**What is being asked**
Please restate every line below exactly, without any pictures.

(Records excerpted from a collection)
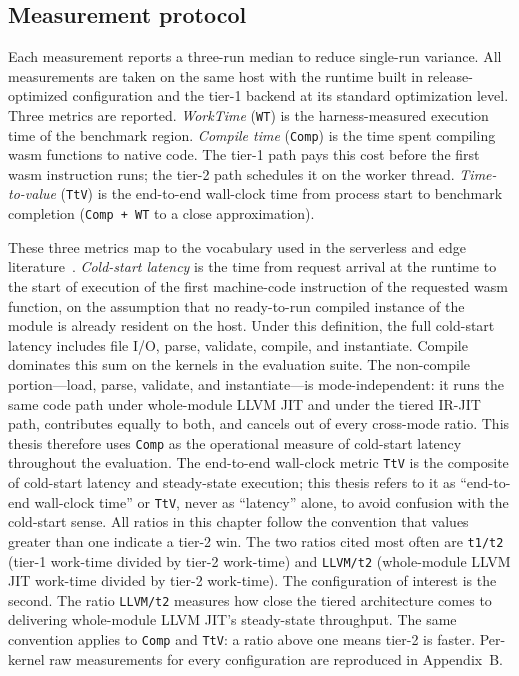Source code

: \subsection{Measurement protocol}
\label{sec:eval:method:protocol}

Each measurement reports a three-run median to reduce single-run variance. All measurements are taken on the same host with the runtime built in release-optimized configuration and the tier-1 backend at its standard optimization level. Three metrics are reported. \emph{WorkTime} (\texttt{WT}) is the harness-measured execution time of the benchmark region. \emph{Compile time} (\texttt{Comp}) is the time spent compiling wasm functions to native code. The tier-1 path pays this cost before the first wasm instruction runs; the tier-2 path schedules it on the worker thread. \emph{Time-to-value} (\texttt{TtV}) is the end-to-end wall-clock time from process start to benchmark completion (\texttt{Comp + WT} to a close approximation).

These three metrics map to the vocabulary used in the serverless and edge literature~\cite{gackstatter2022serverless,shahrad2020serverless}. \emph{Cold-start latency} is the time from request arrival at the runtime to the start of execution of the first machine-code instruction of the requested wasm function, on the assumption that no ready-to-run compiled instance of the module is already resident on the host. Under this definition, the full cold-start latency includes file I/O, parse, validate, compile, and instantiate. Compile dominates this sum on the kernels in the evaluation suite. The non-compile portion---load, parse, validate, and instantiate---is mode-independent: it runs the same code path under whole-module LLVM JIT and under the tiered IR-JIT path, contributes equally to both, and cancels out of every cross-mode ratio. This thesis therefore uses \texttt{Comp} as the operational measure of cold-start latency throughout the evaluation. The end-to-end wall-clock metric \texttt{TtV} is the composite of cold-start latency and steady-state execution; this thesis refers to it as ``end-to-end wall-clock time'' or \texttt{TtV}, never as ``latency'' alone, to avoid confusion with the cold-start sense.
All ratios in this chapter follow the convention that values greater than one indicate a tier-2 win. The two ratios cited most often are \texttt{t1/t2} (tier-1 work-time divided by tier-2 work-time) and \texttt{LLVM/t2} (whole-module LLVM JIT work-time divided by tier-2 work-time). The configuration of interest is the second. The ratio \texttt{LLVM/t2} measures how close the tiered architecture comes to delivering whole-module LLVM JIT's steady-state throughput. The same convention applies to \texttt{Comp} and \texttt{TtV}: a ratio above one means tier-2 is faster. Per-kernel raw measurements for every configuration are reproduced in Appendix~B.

**Answer area**
Source code

: \subsection{Measurement protocol}
\label{sec:eval:method:protocol}

Each measurement reports a three-run median to reduce single-run variance. All measurements are taken on the same host with the runtime built in release-optimized configuration and the tier-1 backend at its standard optimization level. Three metrics are reported. \emph{WorkTime} (\texttt{WT}) is the harness-measured execution time of the benchmark region. \emph{Compile time} (\texttt{Comp}) is the time spent compiling wasm functions to native code. The tier-1 path pays this cost before the first wasm instruction runs; the tier-2 path schedules it on the worker thread. \emph{Time-to-value} (\texttt{TtV}) is the end-to-end wall-clock time from process start to benchmark completion (\texttt{Comp + WT} to a close approximation).

These three metrics map to the vocabulary used in the serverless and edge literature~\cite{gackstatter2022serverless,shahrad2020serverless}. \emph{Cold-start latency} is the time from request arrival at the runtime to the start of execution of the first machine-code instruction of the requested wasm function, on the assumption that no ready-to-run compiled instance of the module is already resident on the host. Under this definition, the full cold-start latency includes file I/O, parse, validate, compile, and instantiate. Compile dominates this sum on the kernels in the evaluation suite. The non-compile portion---load, parse, validate, and instantiate---is mode-independent: it runs the same code path under whole-module LLVM JIT and under the tiered IR-JIT path, contributes equally to both, and cancels out of every cross-mode ratio. This thesis therefore uses \texttt{Comp} as the operational measure of cold-start latency throughout the evaluation. The end-to-end wall-clock metric \texttt{TtV} is the composite of cold-start latency and steady-state execution; this thesis refers to it as ``end-to-end wall-clock time'' or \texttt{TtV}, never as ``latency'' alone, to avoid confusion with the cold-start sense.
All ratios in this chapter follow the convention that values greater than one indicate a tier-2 win. The two ratios cited most often are \texttt{t1/t2} (tier-1 work-time divided by tier-2 work-time) and \texttt{LLVM/t2} (whole-module LLVM JIT work-time divided by tier-2 work-time). The configuration of interest is the second. The ratio \texttt{LLVM/t2} measures how close the tiered architecture comes to delivering whole-module LLVM JIT's steady-state throughput. The same convention applies to \texttt{Comp} and \texttt{TtV}: a ratio above one means tier-2 is faster. Per-kernel raw measurements for every configuration are reproduced in Appendix~B.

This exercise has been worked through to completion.